[Items listed in a dataset]
*** Block opens ***

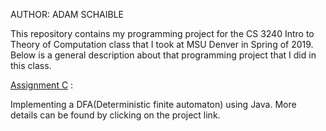 AUTHOR: ADAM SCHAIBLE

This repository contains my programming project for the CS 3240 Intro to Theory of Computation class that I took at MSU Denver in Spring of 2019. Below is a general description about that programming project that I did in this class. 

[Assignment C](https://github.com/AdamSchaible/MSU_Denver/tree/master/CS%203240%20Intro%20to%20Theory%20of%20Computation%20(Spring%202019)/Assignment%20C) :

Implementing a DFA(Deterministic finite automaton) using Java. More details can be found by clicking on the project link.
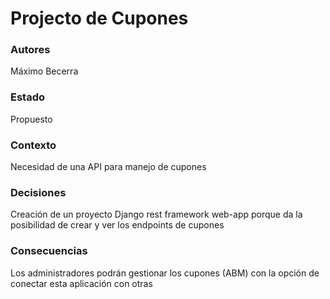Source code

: # Projecto de Cupones

### Autores
Máximo Becerra

### Estado
Propuesto

### Contexto
Necesidad de una API para manejo de cupones

### Decisiones
Creación de un proyecto Django rest framework web-app porque da la posibilidad de crear y ver los endpoints de cupones

### Consecuencias
Los administradores podrán gestionar los cupones (ABM) con la opción de conectar esta aplicación con otras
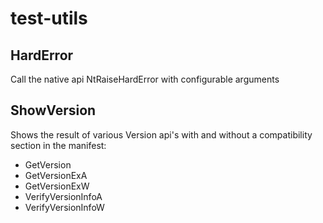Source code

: # test-utils


## HardError
Call the native api NtRaiseHardError with configurable arguments


## ShowVersion
Shows the result of various Version api's with and without a compatibility section in the manifest:
* GetVersion
* GetVersionExA
* GetVersionExW
* VerifyVersionInfoA
* VerifyVersionInfoW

*** Block closes ***

* **Task brief**
Copy all of the data word for word, and keep the pictures out of it.

* **Exercise answer**
 AUTHOR: ADAM SCHAIBLE

This repository contains my programming project for the CS 3240 Intro to Theory of Computation class that I took at MSU Denver in Spring of 2019. Below is a general description about that programming project that I did in this class. 

[Assignment C](https://github.com/AdamSchaible/MSU_Denver/tree/master/CS%203240%20Intro%20to%20Theory%20of%20Computation%20(Spring%202019)/Assignment%20C) :

Implementing a DFA(Deterministic finite automaton) using Java. More details can be found by clicking on the project link.
Source code

: # Projecto de Cupones

### Autores
Máximo Becerra

### Estado
Propuesto

### Contexto
Necesidad de una API para manejo de cupones

### Decisiones
Creación de un proyecto Django rest framework web-app porque da la posibilidad de crear y ver los endpoints de cupones

### Consecuencias
Los administradores podrán gestionar los cupones (ABM) con la opción de conectar esta aplicación con otras
Source code

: # test-utils


## HardError
Call the native api NtRaiseHardError with configurable arguments


## ShowVersion
Shows the result of various Version api's with and without a compatibility section in the manifest:
* GetVersion
* GetVersionExA
* GetVersionExW
* VerifyVersionInfoA
* VerifyVersionInfoW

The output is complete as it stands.